После очень короткой церемонии, которую провел местный мулла - сморщенный старичок с дребезжащим голосом, - мы вернулись домой. По всему двору были расстелены ковры и расставлены низкие столы. На вертеле жарили козленка, отчего мой рот наполнился слюной. Я вспомнила, что ничего не ела сегодня, не считая выпитой кружки молока. Мужчины расселись отдельно, а женщины отдельно. Кира испуганно смотрела на меня, покрытую татуировками, и прижимала к себе кого-то из детей. Видимо, она уже свыклась с ролью няньки.
Столы ломились от обильной, но простой еды, которую подавали пожилые тетушки. Похоже, на праздник к Махмуду пожаловала вся деревня. Тут же возились ребятишки, не докучая взрослым. От шума, гама, нервного напряжения у меня кружилась голова. Махмуд выглядел довольным и вполголоса переговаривался с мужчинами, иногда прерывая разговор взрывами хохота. Женщины разглядывали меня и шушукались. Черная в Москве, здесь, среди темных лиц, я казалась Белоснежкой. Фатима часто куда-то выходила. Вид у нее был невеселый.
Затем мужчины принесли барабаны. Завораживающий магрибский ритм лишал меня желания двигаться, думать, я сидела, безвольно сложив руки на коленях и покачиваясь в такт ударам. Женщины пели свадебные песни, перемежая их резкими и пронзительными гортанными выкриками. Иногда мне казалось, что я нахожусь на фольклорном вечере, через час за нами приедет автобус и отвезет в комфортабельный отель с кондиционером и ванной, в цивилизацию и безопасность…

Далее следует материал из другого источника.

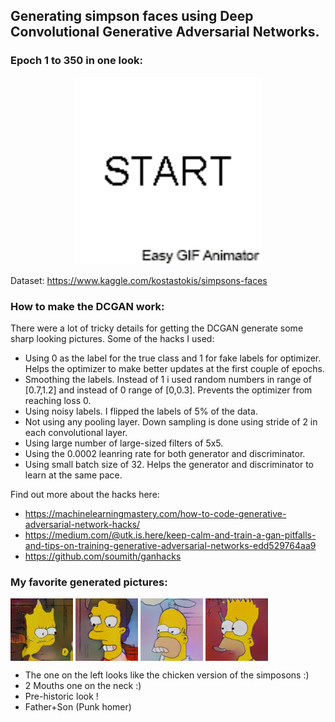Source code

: ## Generating simpson faces using Deep Convolutional Generative Adversarial Networks.
### Epoch 1 to 350 in one look:
<p align="center">
  <img width="300" height="300" src="samples/short.gif">
</p>

Dataset: https://www.kaggle.com/kostastokis/simpsons-faces

### How to make the DCGAN work:

There were a lot of tricky details for getting the DCGAN generate some sharp looking pictures. Some of the hacks I used:

* Using 0 as the label for the true class and 1 for fake labels for optimizer. Helps the optimizer to make better updates at the first couple of epochs.
* Smoothing the labels. Instead of 1 i used random numbers in range of [0.7,1.2] and instead of 0 range of [0,0.3]. Prevents the optimizer from reaching loss 0.
* Using noisy labels. I flipped the labels of 5% of the data. 
* Not using any pooling layer. Down sampling is done using stride of 2 in each convolutional layer.
* Using large number of large-sized filters of 5x5. 
* Using the 0.0002 leanring rate for both generator and discriminator.
* Using small batch size of 32. Helps the generator and discriminator to learn at the same pace.

Find out more about the hacks here:
* https://machinelearningmastery.com/how-to-code-generative-adversarial-network-hacks/
* https://medium.com/@utk.is.here/keep-calm-and-train-a-gan-pitfalls-and-tips-on-training-generative-adversarial-networks-edd529764aa9
* https://github.com/soumith/ganhacks

### My favorite generated pictures:

<p align="left">
<img align="center" width="100" height="100" src="samples/ep163.png">
<img align="center" width="100" height="100" src="samples/ep141.png">
<img align="center" width="100" height="100" src="samples/ep300.png">
<img align="center" width="100" height="100" src="samples/ep278.png">

* The one on the left looks like the chicken version of the simposons :)
* 2 Mouths one on the neck :)
* Pre-historic look !
* Father+Son (Punk homer)
</p>
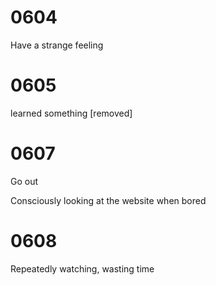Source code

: # 0604

Have a strange feeling

# 0605

learned something [removed]

# 0607

Go out

Consciously looking at the website when bored

# 0608

Repeatedly watching, wasting time



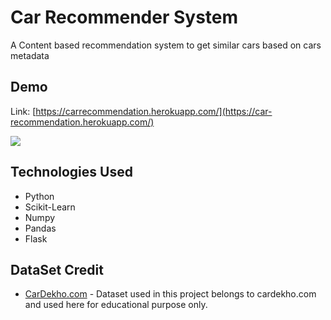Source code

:# Car Recommender System
A Content based recommendation system to  get similar cars based on cars metadata

## Demo
Link: [https://carrecommendation.herokuapp.com/](https://car-recommendation.herokuapp.com/)


[![](https://i.imgur.com/O93sw1y.png)](https://car-recommendation.herokuapp.com/)


## Technologies Used
- Python
- Scikit-Learn
- Numpy
- Pandas
- Flask


## DataSet Credit
- [CarDekho.com](https://www.cardekho.com) - Dataset used in this project belongs to cardekho.com and used here for educational purpose only.

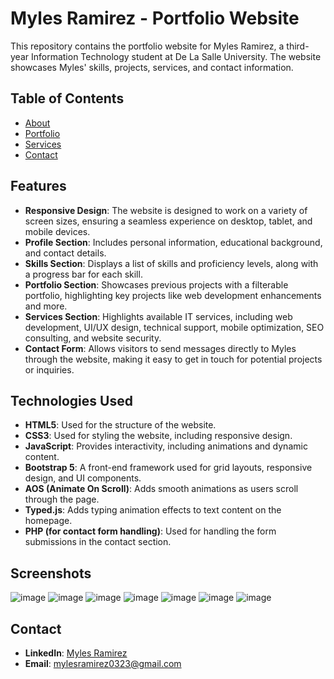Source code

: # Myles Ramirez - Portfolio Website

This repository contains the portfolio website for Myles Ramirez, a third-year Information Technology student at De La Salle University. The website showcases Myles' skills, projects, services, and contact information.

## Table of Contents

- [About](#about)
- [Portfolio](#portfolio)
- [Services](#services)
- [Contact](#contact)

## Features

- **Responsive Design**: The website is designed to work on a variety of screen sizes, ensuring a seamless experience on desktop, tablet, and mobile devices.
- **Profile Section**: Includes personal information, educational background, and contact details.
- **Skills Section**: Displays a list of skills and proficiency levels, along with a progress bar for each skill.
- **Portfolio Section**: Showcases previous projects with a filterable portfolio, highlighting key projects like web development enhancements and more.
- **Services Section**: Highlights available IT services, including web development, UI/UX design, technical support, mobile optimization, SEO consulting, and website security.
- **Contact Form**: Allows visitors to send messages directly to Myles through the website, making it easy to get in touch for potential projects or inquiries.

## Technologies Used

- **HTML5**: Used for the structure of the website.
- **CSS3**: Used for styling the website, including responsive design.
- **JavaScript**: Provides interactivity, including animations and dynamic content.
- **Bootstrap 5**: A front-end framework used for grid layouts, responsive design, and UI components.
- **AOS (Animate On Scroll)**: Adds smooth animations as users scroll through the page.
- **Typed.js**: Adds typing animation effects to text content on the homepage.
- **PHP (for contact form handling)**: Used for handling the form submissions in the contact section.
  
## Screenshots
![image](https://github.com/user-attachments/assets/81664e7f-3e7d-4a8d-8a3d-3a2db1822db9)
![image](https://github.com/user-attachments/assets/e2fa6a15-57e9-483d-80d6-a666ac992327)
![image](https://github.com/user-attachments/assets/b193c75c-bf65-4928-a13a-c691a0d2022d)
![image](https://github.com/user-attachments/assets/d7fa6c86-52ec-49c3-9714-5229efc58b78)
![image](https://github.com/user-attachments/assets/52c8f41c-8861-4c95-a820-44893e465096)
![image](https://github.com/user-attachments/assets/1da6bca9-83ac-4810-8d5e-b7dc5041ddf8)
![image](https://github.com/user-attachments/assets/13ff1d81-cca7-461e-9828-8f4e650c4216)

## Contact

* **LinkedIn**: [Myles Ramirez](https://www.linkedin.com/in/myles-ramirez-6b29a632b/)
* **Email**: [mylesramirez0323@gmail.com](mailto:mylesramirez0323@gmail.com)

Незаметно все разошлись, тетушки убрали столы и скатали ковры. Дети, привязавшиеся за день к Кире, потребовали укладывать их спать. Я слышала, что она даже спела им первый куплет колыбельной "Спят усталые игрушки". Для меня же самое страшное было впереди.
Мы остались вдвоем посреди внутреннего дворика, где только что шумел праздник. Я заметила, что широкая кровать застелена, и удивилась:
- Разве мы будем спать здесь?
- Да, - коротко ответил Махмуд. В темноте сверкали только белки его глаз.
Я присела на краешек кровати, чувствуя себя глупо, как в нелепом сне.
- Что же ты, раздевайся, - приказал Махмуд. - Ты теперь моя жена.
Он стянул с головы белую плоскую шапочку, как бы подавая мне пример. Я развязала огромный праздничный платок, внезапно почувствовав себя голой под взглядом блестящих черных глаз.